## WHAT IS NEEDED
Could you retype every line of the data underneath without altering anything?
————————
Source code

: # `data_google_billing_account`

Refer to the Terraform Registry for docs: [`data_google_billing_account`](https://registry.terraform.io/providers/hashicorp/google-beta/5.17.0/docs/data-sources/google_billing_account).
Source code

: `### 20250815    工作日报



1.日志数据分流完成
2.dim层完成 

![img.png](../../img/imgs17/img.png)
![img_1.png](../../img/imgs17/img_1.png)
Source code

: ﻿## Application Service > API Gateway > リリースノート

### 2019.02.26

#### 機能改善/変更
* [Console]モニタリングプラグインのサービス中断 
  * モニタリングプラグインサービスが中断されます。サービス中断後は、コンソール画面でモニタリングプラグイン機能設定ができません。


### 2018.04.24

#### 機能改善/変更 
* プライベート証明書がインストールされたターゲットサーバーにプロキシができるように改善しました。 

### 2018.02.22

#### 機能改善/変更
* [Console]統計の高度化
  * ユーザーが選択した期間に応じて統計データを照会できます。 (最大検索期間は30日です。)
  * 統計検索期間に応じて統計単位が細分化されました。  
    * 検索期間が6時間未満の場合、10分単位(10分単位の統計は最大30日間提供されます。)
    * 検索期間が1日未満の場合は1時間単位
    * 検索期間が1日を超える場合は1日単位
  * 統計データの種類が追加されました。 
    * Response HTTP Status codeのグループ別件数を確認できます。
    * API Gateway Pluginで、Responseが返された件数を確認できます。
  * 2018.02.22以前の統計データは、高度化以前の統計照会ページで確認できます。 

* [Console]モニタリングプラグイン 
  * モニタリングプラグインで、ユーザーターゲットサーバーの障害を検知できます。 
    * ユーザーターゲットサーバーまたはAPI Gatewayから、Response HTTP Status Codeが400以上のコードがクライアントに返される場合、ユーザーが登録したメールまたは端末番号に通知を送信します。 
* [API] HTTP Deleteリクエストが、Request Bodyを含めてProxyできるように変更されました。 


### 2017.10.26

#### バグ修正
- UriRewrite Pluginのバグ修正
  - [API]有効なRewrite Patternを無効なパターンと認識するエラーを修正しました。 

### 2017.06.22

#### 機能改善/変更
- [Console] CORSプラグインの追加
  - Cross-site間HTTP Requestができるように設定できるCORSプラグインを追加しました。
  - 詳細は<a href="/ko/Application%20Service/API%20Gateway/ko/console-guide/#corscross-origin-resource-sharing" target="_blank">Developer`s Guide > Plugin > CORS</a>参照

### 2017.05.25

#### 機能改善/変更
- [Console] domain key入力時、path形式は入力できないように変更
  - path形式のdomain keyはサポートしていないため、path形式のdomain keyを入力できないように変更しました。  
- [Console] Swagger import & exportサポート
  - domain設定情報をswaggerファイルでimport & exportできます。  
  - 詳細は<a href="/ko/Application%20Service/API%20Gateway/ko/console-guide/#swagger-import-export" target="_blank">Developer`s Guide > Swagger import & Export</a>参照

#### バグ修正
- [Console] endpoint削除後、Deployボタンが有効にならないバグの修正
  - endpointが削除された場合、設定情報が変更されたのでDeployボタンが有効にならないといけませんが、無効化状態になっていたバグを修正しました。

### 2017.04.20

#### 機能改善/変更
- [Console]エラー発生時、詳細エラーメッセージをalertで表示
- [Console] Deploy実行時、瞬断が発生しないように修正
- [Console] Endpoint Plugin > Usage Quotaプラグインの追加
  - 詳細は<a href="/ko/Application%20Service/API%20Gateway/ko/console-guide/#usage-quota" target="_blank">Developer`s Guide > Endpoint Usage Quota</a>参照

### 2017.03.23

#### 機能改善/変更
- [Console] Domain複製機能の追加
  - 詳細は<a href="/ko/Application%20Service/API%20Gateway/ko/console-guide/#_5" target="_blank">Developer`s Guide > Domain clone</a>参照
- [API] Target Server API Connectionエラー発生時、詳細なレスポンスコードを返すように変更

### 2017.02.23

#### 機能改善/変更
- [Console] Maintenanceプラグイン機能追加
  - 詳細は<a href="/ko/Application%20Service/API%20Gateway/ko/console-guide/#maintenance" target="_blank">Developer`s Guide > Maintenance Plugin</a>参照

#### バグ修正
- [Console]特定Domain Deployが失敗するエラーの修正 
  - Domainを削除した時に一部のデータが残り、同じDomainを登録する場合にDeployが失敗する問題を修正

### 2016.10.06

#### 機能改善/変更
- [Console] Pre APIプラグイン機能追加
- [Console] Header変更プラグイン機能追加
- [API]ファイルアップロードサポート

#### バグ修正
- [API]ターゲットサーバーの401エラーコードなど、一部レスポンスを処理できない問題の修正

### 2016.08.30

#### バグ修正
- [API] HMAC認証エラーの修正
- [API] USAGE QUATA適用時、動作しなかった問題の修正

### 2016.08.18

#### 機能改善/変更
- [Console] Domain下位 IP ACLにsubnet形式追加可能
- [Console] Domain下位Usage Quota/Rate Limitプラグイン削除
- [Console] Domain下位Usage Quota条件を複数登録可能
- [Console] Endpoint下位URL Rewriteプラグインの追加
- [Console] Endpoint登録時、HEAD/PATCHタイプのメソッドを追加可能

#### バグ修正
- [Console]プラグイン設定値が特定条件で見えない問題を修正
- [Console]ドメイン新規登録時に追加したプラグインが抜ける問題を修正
————————
## ANSWER BOX
Source code

: # `data_google_billing_account`

Refer to the Terraform Registry for docs: [`data_google_billing_account`](https://registry.terraform.io/providers/hashicorp/google-beta/5.17.0/docs/data-sources/google_billing_account).
Source code

: `### 20250815    工作日报



1.日志数据分流完成
2.dim层完成 

![img.png](../../img/imgs17/img.png)
![img_1.png](../../img/imgs17/img_1.png)
Source code

: ﻿## Application Service > API Gateway > リリースノート

### 2019.02.26

#### 機能改善/変更
* [Console]モニタリングプラグインのサービス中断 
  * モニタリングプラグインサービスが中断されます。サービス中断後は、コンソール画面でモニタリングプラグイン機能設定ができません。


### 2018.04.24

#### 機能改善/変更 
* プライベート証明書がインストールされたターゲットサーバーにプロキシができるように改善しました。 

### 2018.02.22

#### 機能改善/変更
* [Console]統計の高度化
  * ユーザーが選択した期間に応じて統計データを照会できます。 (最大検索期間は30日です。)
  * 統計検索期間に応じて統計単位が細分化されました。  
    * 検索期間が6時間未満の場合、10分単位(10分単位の統計は最大30日間提供されます。)
    * 検索期間が1日未満の場合は1時間単位
    * 検索期間が1日を超える場合は1日単位
  * 統計データの種類が追加されました。 
    * Response HTTP Status codeのグループ別件数を確認できます。
    * API Gateway Pluginで、Responseが返された件数を確認できます。
  * 2018.02.22以前の統計データは、高度化以前の統計照会ページで確認できます。 

* [Console]モニタリングプラグイン 
  * モニタリングプラグインで、ユーザーターゲットサーバーの障害を検知できます。 
    * ユーザーターゲットサーバーまたはAPI Gatewayから、Response HTTP Status Codeが400以上のコードがクライアントに返される場合、ユーザーが登録したメールまたは端末番号に通知を送信します。 
* [API] HTTP Deleteリクエストが、Request Bodyを含めてProxyできるように変更されました。 


### 2017.10.26

#### バグ修正
- UriRewrite Pluginのバグ修正
  - [API]有効なRewrite Patternを無効なパターンと認識するエラーを修正しました。 

### 2017.06.22

#### 機能改善/変更
- [Console] CORSプラグインの追加
  - Cross-site間HTTP Requestができるように設定できるCORSプラグインを追加しました。
  - 詳細は<a href="/ko/Application%20Service/API%20Gateway/ko/console-guide/#corscross-origin-resource-sharing" target="_blank">Developer`s Guide > Plugin > CORS</a>参照

### 2017.05.25

#### 機能改善/変更
- [Console] domain key入力時、path形式は入力できないように変更
  - path形式のdomain keyはサポートしていないため、path形式のdomain keyを入力できないように変更しました。  
- [Console] Swagger import & exportサポート
  - domain設定情報をswaggerファイルでimport & exportできます。  
  - 詳細は<a href="/ko/Application%20Service/API%20Gateway/ko/console-guide/#swagger-import-export" target="_blank">Developer`s Guide > Swagger import & Export</a>参照

#### バグ修正
- [Console] endpoint削除後、Deployボタンが有効にならないバグの修正
  - endpointが削除された場合、設定情報が変更されたのでDeployボタンが有効にならないといけませんが、無効化状態になっていたバグを修正しました。

### 2017.04.20

#### 機能改善/変更
- [Console]エラー発生時、詳細エラーメッセージをalertで表示
- [Console] Deploy実行時、瞬断が発生しないように修正
- [Console] Endpoint Plugin > Usage Quotaプラグインの追加
  - 詳細は<a href="/ko/Application%20Service/API%20Gateway/ko/console-guide/#usage-quota" target="_blank">Developer`s Guide > Endpoint Usage Quota</a>参照

### 2017.03.23

#### 機能改善/変更
- [Console] Domain複製機能の追加
  - 詳細は<a href="/ko/Application%20Service/API%20Gateway/ko/console-guide/#_5" target="_blank">Developer`s Guide > Domain clone</a>参照
- [API] Target Server API Connectionエラー発生時、詳細なレスポンスコードを返すように変更

### 2017.02.23

#### 機能改善/変更
- [Console] Maintenanceプラグイン機能追加
  - 詳細は<a href="/ko/Application%20Service/API%20Gateway/ko/console-guide/#maintenance" target="_blank">Developer`s Guide > Maintenance Plugin</a>参照

#### バグ修正
- [Console]特定Domain Deployが失敗するエラーの修正 
  - Domainを削除した時に一部のデータが残り、同じDomainを登録する場合にDeployが失敗する問題を修正

### 2016.10.06

#### 機能改善/変更
- [Console] Pre APIプラグイン機能追加
- [Console] Header変更プラグイン機能追加
- [API]ファイルアップロードサポート

#### バグ修正
- [API]ターゲットサーバーの401エラーコードなど、一部レスポンスを処理できない問題の修正

### 2016.08.30

#### バグ修正
- [API] HMAC認証エラーの修正
- [API] USAGE QUATA適用時、動作しなかった問題の修正

### 2016.08.18

#### 機能改善/変更
- [Console] Domain下位 IP ACLにsubnet形式追加可能
- [Console] Domain下位Usage Quota/Rate Limitプラグイン削除
- [Console] Domain下位Usage Quota条件を複数登録可能
- [Console] Endpoint下位URL Rewriteプラグインの追加
- [Console] Endpoint登録時、HEAD/PATCHタイプのメソッドを追加可能

#### バグ修正
- [Console]プラグイン設定値が特定条件で見えない問題を修正
- [Console]ドメイン新規登録時に追加したプラグインが抜ける問題を修正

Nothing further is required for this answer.